%%

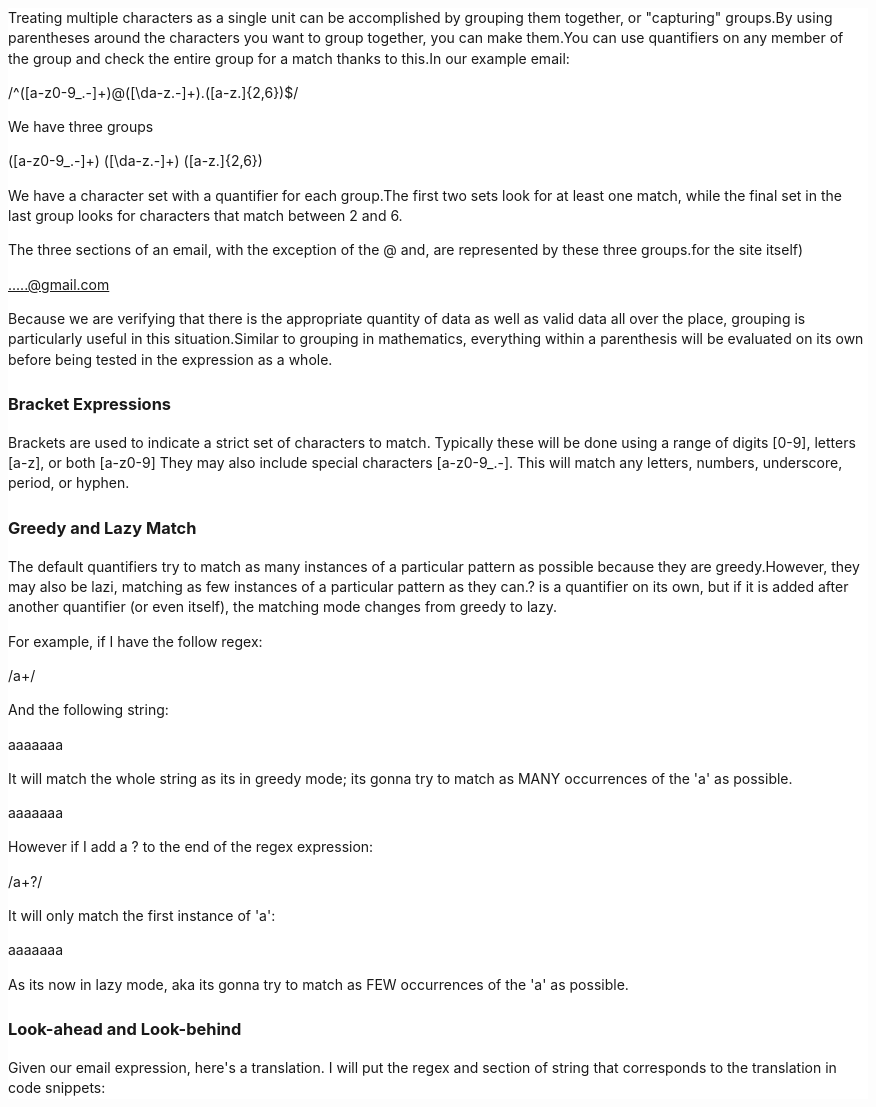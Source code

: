 Treating multiple characters as a single unit can be accomplished by grouping them together, or "capturing" groups.By using parentheses around the characters you want to group together, you can make them.You can use quantifiers on any member of the group and check the entire group for a match thanks to this.In our example email:

/^([a-z0-9_\.-]+)@([\da-z\.-]+)\.([a-z\.]{2,6})$/

We have three groups

([a-z0-9_\.-]+) ([\da-z\.-]+) ([a-z\.]{2,6})

We have a character set with a quantifier for each group.The first two sets look for at least one match, while the final set in the last group looks for characters that match between 2 and 6.

The three sections of an email, with the exception of the @ and, are represented by these three groups.for the site itself)

.....@gmail.com

Because we are verifying that there is the appropriate quantity of data as well as valid data all over the place, grouping is particularly useful in this situation.Similar to grouping in mathematics, everything within a parenthesis will be evaluated on its own before being tested in the expression as a whole.

### Bracket Expressions
Brackets are used to indicate a strict set of characters to match. Typically these will be done using a range of digits [0-9], letters [a-z], or both [a-z0-9] They may also include special characters [a-z0-9_\.-]. This will match any letters, numbers, underscore, period, or hyphen.

### Greedy and Lazy Match

The default quantifiers try to match as many instances of a particular pattern as possible because they are greedy.However, they may also be lazi, matching as few instances of a particular pattern as they can.? is a quantifier on its own, but if it is added after another quantifier (or even itself), the matching mode changes from greedy to lazy.

For example, if I have the follow regex:

/a+/

And the following string:

aaaaaaa

It will match the whole string as its in greedy mode; its gonna try to match as MANY occurrences of the 'a' as possible.

aaaaaaa

However if I add a ? to the end of the regex expression:

/a+?/

It will only match the first instance of 'a':

aaaaaaa

As its now in lazy mode, aka its gonna try to match as FEW occurrences of the 'a' as possible.

### Look-ahead and Look-behind
Given our email expression, here's a translation. I will put the regex and section of string that corresponds to the translation in code snippets:
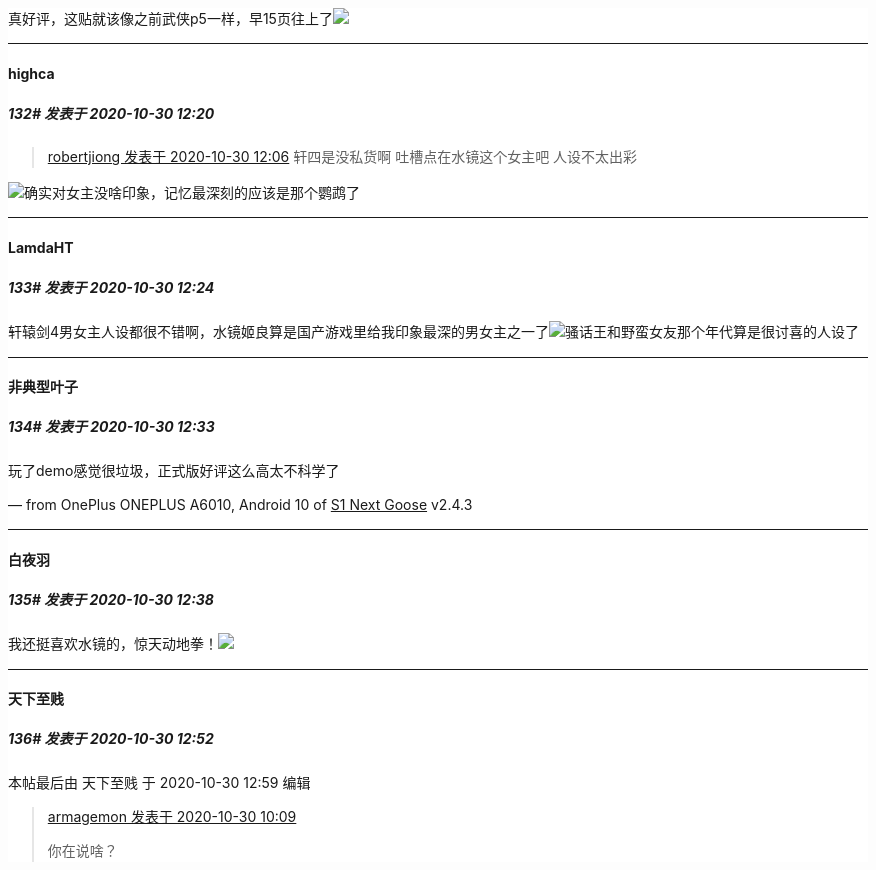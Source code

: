 
真好评，这贴就该像之前武侠p5一样，早15页往上了<img src="https://static.saraba1st.com/image/smiley/face2017/067.png" referrerpolicy="no-referrer">


-----

####  highca  
##### 132#       发表于 2020-10-30 12:20


<blockquote><a href="httphttps://bbs.saraba1st.com/2b/forum.php?mod=redirect&amp;goto=findpost&amp;pid=49228749&amp;ptid=1967737" target="_blank">robertjiong 发表于 2020-10-30 12:06</a>
轩四是没私货啊 吐槽点在水镜这个女主吧 人设不太出彩</blockquote>
<img src="https://static.saraba1st.com/image/smiley/face2017/068.png" referrerpolicy="no-referrer">确实对女主没啥印象，记忆最深刻的应该是那个鹦鹉了


-----

####  LamdaHT  
##### 133#       发表于 2020-10-30 12:24


轩辕剑4男女主人设都很不错啊，水镜姬良算是国产游戏里给我印象最深的男女主之一了<img src="https://static.saraba1st.com/image/smiley/face2017/001.png" referrerpolicy="no-referrer">骚话王和野蛮女友那个年代算是很讨喜的人设了


-----

####  非典型叶子  
##### 134#       发表于 2020-10-30 12:33


玩了demo感觉很垃圾，正式版好评这么高太不科学了

— from OnePlus ONEPLUS A6010, Android 10 of [S1 Next Goose](https://pan.baidu.com/s/1mi43uRm) v2.4.3


-----

####  白夜羽  
##### 135#       发表于 2020-10-30 12:38


我还挺喜欢水镜的，惊天动地拳！<img src="https://static.saraba1st.com/image/smiley/face2017/065.png" referrerpolicy="no-referrer">


-----

####  天下至贱  
##### 136#       发表于 2020-10-30 12:52


 本帖最后由 天下至贱 于 2020-10-30 12:59 编辑 
<blockquote><a href="httphttps://bbs.saraba1st.com/2b/forum.php?mod=redirect&amp;goto=findpost&amp;pid=49227503&amp;ptid=1967737" target="_blank">armagemon 发表于 2020-10-30 10:09</a>

你在说啥？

%%

Exercise requirements: Looking at the records above, which lines contain "image"? Copy those lines.

Result of this task:
真好评，这贴就该像之前武侠p5一样，早15页往上了<img src="https://static.saraba1st.com/image/smiley/face2017/067.png" referrerpolicy="no-referrer">
<img src="https://static.saraba1st.com/image/smiley/face2017/068.png" referrerpolicy="no-referrer">确实对女主没啥印象，记忆最深刻的应该是那个鹦鹉了
轩辕剑4男女主人设都很不错啊，水镜姬良算是国产游戏里给我印象最深的男女主之一了<img src="https://static.saraba1st.com/image/smiley/face2017/001.png" referrerpolicy="no-referrer">骚话王和野蛮女友那个年代算是很讨喜的人设了
我还挺喜欢水镜的，惊天动地拳！<img src="https://static.saraba1st.com/image/smiley/face2017/065.png" referrerpolicy="no-referrer">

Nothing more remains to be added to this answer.